And Dorohýj Kúpec[16] asked, ‘You swore. Why then did you go in to her and commit sin?’
‘It wasn’t me, brother, for I too heard, and I thought it was you.’
‘He’ll come this night, and do you take me in the stumps of your hands, and fling me on to them; I’ll seize him, whoever he is.’
At night he came to her, and lay with her. They heard, and Paul took him and flung him on to them. He seized the devil, and they lit the candle, and began to beat him. And he prayed them not to, ‘for I will restore you your feet, and likewise him his hands.’ In the morning they bound him by the neck, and led him to a spring.

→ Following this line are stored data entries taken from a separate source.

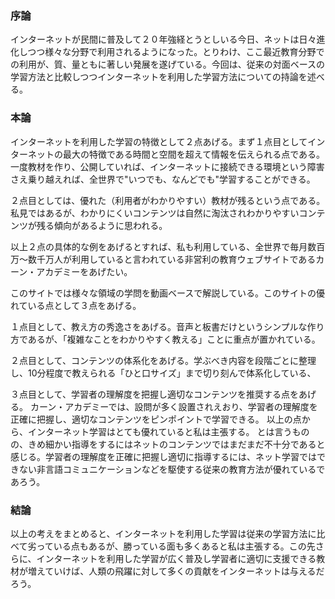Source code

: ### 序論

インターネットが民間に普及して２０年強経とうとしいる今日、ネットは日々進化しつつ様々な分野で利用されるようになった。とりわけ、ここ最近教育分野での利用が、質、量ともに著しい発展を遂げている。今回は、従来の対面ベースの学習方法と比較しつつインターネットを利用した学習方法についての持論を述べる。

### 本論
インターネットを利用した学習の特徴として２点あげる。まず１点目としてインターネットの最大の特徴である時間と空間を超えて情報を伝えられる点である。一度教材を作り、公開していれば、インターネットに接続できる環境という障害さえ乗り越えれば、全世界で"いつでも、なんどでも"学習することができる。

２点目としては、優れた（利用者がわかりやすい）教材が残るという点である。私見ではあるが、わかりにくいコンテンツは自然に淘汰されわかりやすいコンテンツが残る傾向があるように思われる。

以上２点の具体的な例をあげるとすれば、私も利用している、全世界で毎月数百万～数千万人が利用していると言われている非営利の教育ウェブサイトであるカーン・アカデミーをあげたい。

このサイトでは様々な領域の学問を動画ベースで解説している。このサイトの優れている点として３点をあげる。

１点目として、教え方の秀逸さをあげる。音声と板書だけというシンプルな作り方であるが、「複雑なことをわかりやすく教える」ことに重点が置かれている。

２点目として、コンテンツの体系化をあげる。学ぶべき内容を段階ごとに整理し、10分程度で教えられる「ひと口サイズ」まで切り刻んで体系化している、

３点目として、学習者の理解度を把握し適切なコンテンツを推奨する点をあげる。
カーン・アカデミーでは、設問が多く設置されえおり、学習者の理解度を正確に把握し、適切なコンテンツをピンポイントで学習できる。
以上の点から、インターネット学習はとても優れていると私は主張する。
とは言うものの、きめ細かい指導をするにはネットのコンテンツではまだまだ不十分であると感じる。学習者の理解度を正確に把握し適切に指導するには、ネット学習ではできない非言語コミュニケーションなどを駆使する従来の教育方法が優れているであろう。

### 結論
以上の考えをまとめると、インターネットを利用した学習は従来の学習方法に比べて劣っている点もあるが、勝っている面も多くあると私は主張する。この先さらに、インターネットを利用した学習が広く普及し学習者に適切に支援できる教材が増えていけば、人類の飛躍に対して多くの貢献をインターネットは与えるだろう。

‘Put your feet in the spring.’
He put his feet in the spring, and his feet became as they were before. And Paul put his hands in, and his hands were likewise restored. And Dorohýj Kúpec put some of the water of life in one pail, and some of the water of death [[94]]in another. And he came back to their house; and they made a fire, put a fagot of wood on the fire, and burnt the devil, and flung his ashes to the wind. And Dorohýj Kúpec said, ‘Now, brother, do you take that girl to yourself, and live with her, for I will go to my brother.’
He set out, and went to his brother, and found his brother by the roadside feeding swine.
‘Well, do you mind my telling you, brother, you’d come to feed swine? Do you put on my clothes, and give me yours, for I’ll turn swineherd, and do you stay behind.’
He took and drove the swine home, and she cried, ‘Why have you driven the swine home so soon?’
The swine went into the sty, and one wouldn’t go; and he took a cudgel and beat it so that it died. And when Nastasa the Fair saw that, she fled into the palace, ‘for this is Dorohýj Kúpec.’